Start of Available records

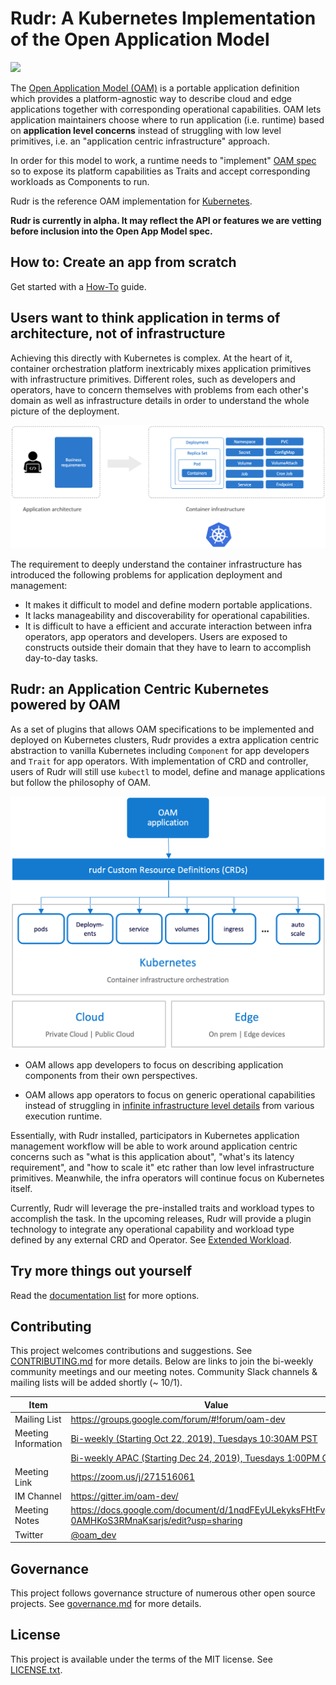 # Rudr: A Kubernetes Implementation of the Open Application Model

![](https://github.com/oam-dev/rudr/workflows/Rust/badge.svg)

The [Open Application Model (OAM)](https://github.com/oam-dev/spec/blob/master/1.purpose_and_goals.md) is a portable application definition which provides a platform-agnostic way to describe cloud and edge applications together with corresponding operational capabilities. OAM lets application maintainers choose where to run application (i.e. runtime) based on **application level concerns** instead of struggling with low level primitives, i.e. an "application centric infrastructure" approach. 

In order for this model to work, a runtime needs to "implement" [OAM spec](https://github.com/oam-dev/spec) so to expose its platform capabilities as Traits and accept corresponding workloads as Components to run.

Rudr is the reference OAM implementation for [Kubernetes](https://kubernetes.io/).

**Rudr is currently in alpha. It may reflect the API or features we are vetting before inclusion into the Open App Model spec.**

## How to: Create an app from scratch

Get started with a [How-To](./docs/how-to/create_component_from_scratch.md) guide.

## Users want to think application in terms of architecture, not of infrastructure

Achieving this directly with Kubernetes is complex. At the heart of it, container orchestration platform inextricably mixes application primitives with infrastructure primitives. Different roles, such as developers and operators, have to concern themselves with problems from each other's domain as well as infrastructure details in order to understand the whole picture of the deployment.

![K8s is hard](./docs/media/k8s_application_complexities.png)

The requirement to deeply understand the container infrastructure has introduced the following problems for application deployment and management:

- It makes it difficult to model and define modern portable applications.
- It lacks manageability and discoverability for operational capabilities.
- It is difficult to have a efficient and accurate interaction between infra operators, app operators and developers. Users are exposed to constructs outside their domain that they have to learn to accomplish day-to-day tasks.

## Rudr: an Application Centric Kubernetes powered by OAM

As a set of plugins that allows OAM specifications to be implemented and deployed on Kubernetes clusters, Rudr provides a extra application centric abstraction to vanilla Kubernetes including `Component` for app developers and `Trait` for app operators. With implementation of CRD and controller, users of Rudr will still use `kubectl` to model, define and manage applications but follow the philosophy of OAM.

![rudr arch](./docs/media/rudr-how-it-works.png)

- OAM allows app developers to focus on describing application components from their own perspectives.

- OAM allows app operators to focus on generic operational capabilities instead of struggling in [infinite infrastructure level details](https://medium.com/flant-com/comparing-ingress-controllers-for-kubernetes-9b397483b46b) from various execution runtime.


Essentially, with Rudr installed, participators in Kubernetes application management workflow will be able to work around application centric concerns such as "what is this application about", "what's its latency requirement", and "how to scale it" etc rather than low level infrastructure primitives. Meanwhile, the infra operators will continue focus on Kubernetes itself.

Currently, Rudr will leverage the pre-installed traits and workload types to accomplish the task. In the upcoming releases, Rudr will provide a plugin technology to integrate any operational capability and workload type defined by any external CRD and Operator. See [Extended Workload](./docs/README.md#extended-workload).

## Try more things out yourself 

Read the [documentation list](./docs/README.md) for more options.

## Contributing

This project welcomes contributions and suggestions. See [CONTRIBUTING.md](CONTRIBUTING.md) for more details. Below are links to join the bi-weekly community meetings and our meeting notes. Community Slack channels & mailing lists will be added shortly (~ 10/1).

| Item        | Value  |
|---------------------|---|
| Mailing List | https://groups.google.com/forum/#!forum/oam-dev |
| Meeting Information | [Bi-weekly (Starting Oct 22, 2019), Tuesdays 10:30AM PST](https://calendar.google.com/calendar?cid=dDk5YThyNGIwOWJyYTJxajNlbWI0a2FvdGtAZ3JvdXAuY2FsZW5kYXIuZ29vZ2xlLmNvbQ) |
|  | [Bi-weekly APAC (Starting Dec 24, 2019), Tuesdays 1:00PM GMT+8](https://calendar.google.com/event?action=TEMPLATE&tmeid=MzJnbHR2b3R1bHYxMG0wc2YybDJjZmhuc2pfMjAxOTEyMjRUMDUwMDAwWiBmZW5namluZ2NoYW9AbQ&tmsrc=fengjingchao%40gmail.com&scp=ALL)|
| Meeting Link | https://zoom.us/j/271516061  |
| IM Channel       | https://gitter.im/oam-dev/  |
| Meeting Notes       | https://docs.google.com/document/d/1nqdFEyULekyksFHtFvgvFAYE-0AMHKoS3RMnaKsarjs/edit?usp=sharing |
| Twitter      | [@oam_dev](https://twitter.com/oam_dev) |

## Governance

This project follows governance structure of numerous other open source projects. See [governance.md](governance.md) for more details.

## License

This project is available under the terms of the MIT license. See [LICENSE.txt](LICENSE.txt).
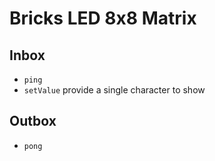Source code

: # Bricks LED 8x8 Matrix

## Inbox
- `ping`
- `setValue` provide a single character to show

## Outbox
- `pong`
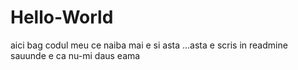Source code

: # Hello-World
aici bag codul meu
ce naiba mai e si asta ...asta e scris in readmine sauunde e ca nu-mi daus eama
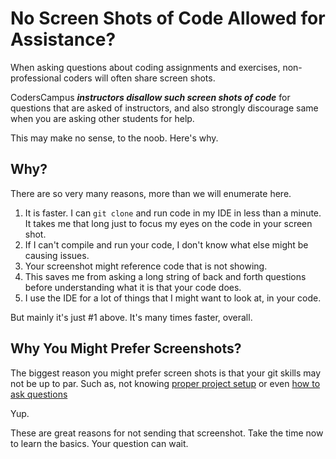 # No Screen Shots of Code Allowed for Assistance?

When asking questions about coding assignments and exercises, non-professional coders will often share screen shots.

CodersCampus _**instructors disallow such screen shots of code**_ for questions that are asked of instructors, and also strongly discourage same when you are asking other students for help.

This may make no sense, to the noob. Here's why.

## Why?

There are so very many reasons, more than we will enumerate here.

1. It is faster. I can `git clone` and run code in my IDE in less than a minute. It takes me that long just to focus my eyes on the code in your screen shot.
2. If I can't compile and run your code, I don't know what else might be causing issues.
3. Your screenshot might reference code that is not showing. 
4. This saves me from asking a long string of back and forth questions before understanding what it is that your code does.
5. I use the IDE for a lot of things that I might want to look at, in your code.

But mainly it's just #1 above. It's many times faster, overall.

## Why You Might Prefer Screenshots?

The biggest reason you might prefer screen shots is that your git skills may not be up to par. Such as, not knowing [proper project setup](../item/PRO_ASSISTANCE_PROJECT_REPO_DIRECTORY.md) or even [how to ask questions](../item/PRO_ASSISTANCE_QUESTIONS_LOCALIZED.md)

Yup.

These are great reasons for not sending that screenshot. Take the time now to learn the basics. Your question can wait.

End of Available records

=== What is required ===
Look for the word "asking" in every line of the records. State how many lines contain it, and write only the number.

=== Response area ===
3